Question de la souveraineté le Sahara occidental
Le Maroc justifie ces expulsions en soulignant qu’elles s’inscrivent dans le cadre de la protection de sa souveraineté nationale. Selon les autorités marocaines, les personnes concernées auraient tenté d’utiliser leur statut parlementaire pour promouvoir des thèses séparatistes, en violation des règles encadrant les visites officielles. Le royaume chérifien a réaffirmé, à plusieurs reprises, que la sur question de la souveraineté le Sahara occidental est une « ligne rouge » et que toute ingérence étrangère, notamment dans le cadre de la défense de thèses séparatistes, serait fermement rejetée.
Cette ligne dure est également apparue lors de l’interdiction, le 20 février, d’accès à Laâyoune pour trois députés européens : l’Espagnole Isa Serra, le Finlandais Jussi Saramo et la Portugaise Catarina Martins. Ces parlementaires avaient prévu de rencontrer des associations locales de défense des droits de l’homme. À la fin du mois de janvier, trois membres du Parlement basque avaient également été expulsés du territoire marocain alors qu’ils souhaitaient, eux aussi, rencontrer des défenseurs des droits humains à Laâyoune.
Une crise diplomatique en gestation
Le Maroc considère que ces actions sont en dehors des canaux diplomatiques appropriés et qu’elles tentent d’exploiter la position de représentants élus pour mener des démarches incompatibles avec les accords entre le royaume et l’Union européenne. Ce nouvel incident survient dans un contexte où les relations entre le Maroc et l’Union européenne semblent en phase de réchauffement.

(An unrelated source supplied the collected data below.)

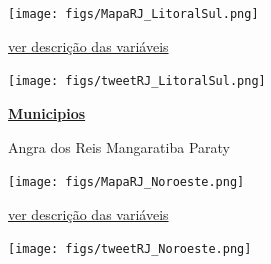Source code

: \documentclass[10pt]{article} %
\begin{document}

\begin{minipage}[t]{.66\linewidth}
\hypertarget{LtrS}{}
\texttt{[image: figs/MapaRJ\_LitoralSul.png]}\vspace{0.5cm}\begin{center}

\end{center}
\small{\hyperlink{vartab}{ver descrição das variáveis}}\vspace{0.5cm}\begin{center}
\texttt{[image: figs/tweetRJ\_LitoralSul.png]}\end{center}
\end{minipage}\hfill\begin{minipage}[t]{.30\linewidth}
\begin{mdframed}[style=sidebar,frametitle={}]
\textbf{\hyperlink{municips}{Municipios}}\begin{itemize}\gsquare Angra dos Reis 
\ysquare Mangaratiba 
\gsquare Paraty 
\end{itemize}\BackToContents\end{mdframed}\hfill\end{minipage}\newpage\begin{minipage}[t]{.66\linewidth}
\hypertarget{Nrst}{}
\texttt{[image: figs/MapaRJ\_Noroeste.png]}\vspace{0.5cm}\begin{center}

\end{center}
\small{\hyperlink{vartab}{ver descrição das variáveis}}\vspace{0.5cm}\begin{center}
\texttt{[image: figs/tweetRJ\_Noroeste.png]}\end{center}
\end{minipage}\hfill\begin{minipage}[t]{.30\linewidth}

\end{minipage}
\end{document}
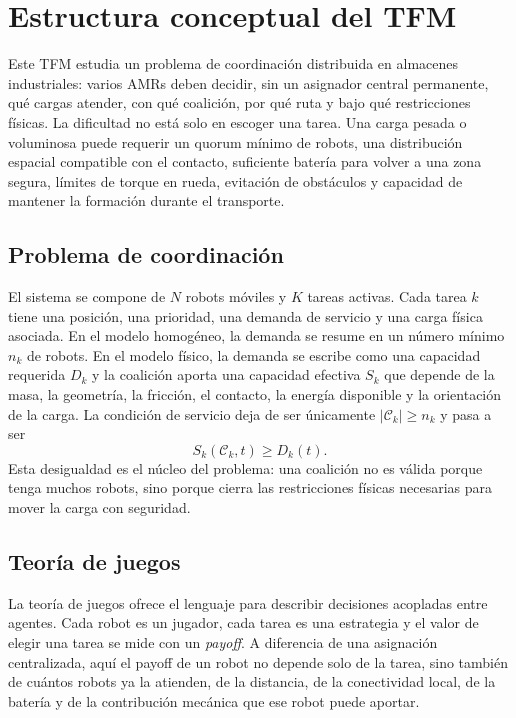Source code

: \section*{Estructura conceptual del TFM}
\label{sec:estructura-conceptual}

Este TFM estudia un problema de coordinación distribuida en almacenes industriales:
varios AMRs deben decidir, sin un asignador central permanente, qué cargas atender, con
qué coalición, por qué ruta y bajo qué restricciones físicas. La dificultad no está solo
en escoger una tarea. Una carga pesada o voluminosa puede requerir un quorum mínimo de
robots, una distribución espacial compatible con el contacto, suficiente batería para
volver a una zona segura, límites de torque en rueda, evitación de obstáculos y
capacidad de mantener la formación durante el transporte.

\subsection*{Problema de coordinación}

El sistema se compone de $N$ robots móviles y $K$ tareas activas. Cada tarea $k$ tiene
una posición, una prioridad, una demanda de servicio y una carga física asociada. En el
modelo homogéneo, la demanda se resume en un número mínimo $n_k$ de robots. En el modelo
físico, la demanda se escribe como una capacidad requerida $D_k$ y la coalición aporta
una capacidad efectiva $S_k$ que depende de la masa, la geometría, la fricción, el
contacto, la energía disponible y la orientación de la carga. La condición de servicio
deja de ser únicamente $|\mathcal C_k|\ge n_k$ y pasa a ser
\[
  S_k(\mathcal C_k,t)\ge D_k(t).
\]
Esta desigualdad es el núcleo del problema: una coalición no es válida porque tenga
muchos robots, sino porque cierra las restricciones físicas necesarias para mover la
carga con seguridad.

\subsection*{Teoría de juegos}

La teoría de juegos ofrece el lenguaje para describir decisiones acopladas entre
agentes. Cada robot es un jugador, cada tarea es una estrategia y el valor de elegir una
tarea se mide con un \emph{payoff}. A diferencia de una asignación centralizada, aquí el
payoff de un robot no depende solo de la tarea, sino también de cuántos robots ya la
atienden, de la distancia, de la conectividad local, de la batería y de la contribución
mecánica que ese robot puede aportar.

En décembre 2024, lors d’une rencontre entre Rachid Talbi Alami, président de la Chambre des représentants marocaines, et Roberta Metsola, présidente du Parlement européen, les deux parties avaient souligné l’importance du dialogue et de la coopération. Pourtant, ces tensions sur le terrain, notamment liées à la situation du Sahara occidental, continuent de ternir les relations entre le Maroc et certaines institutions européennes.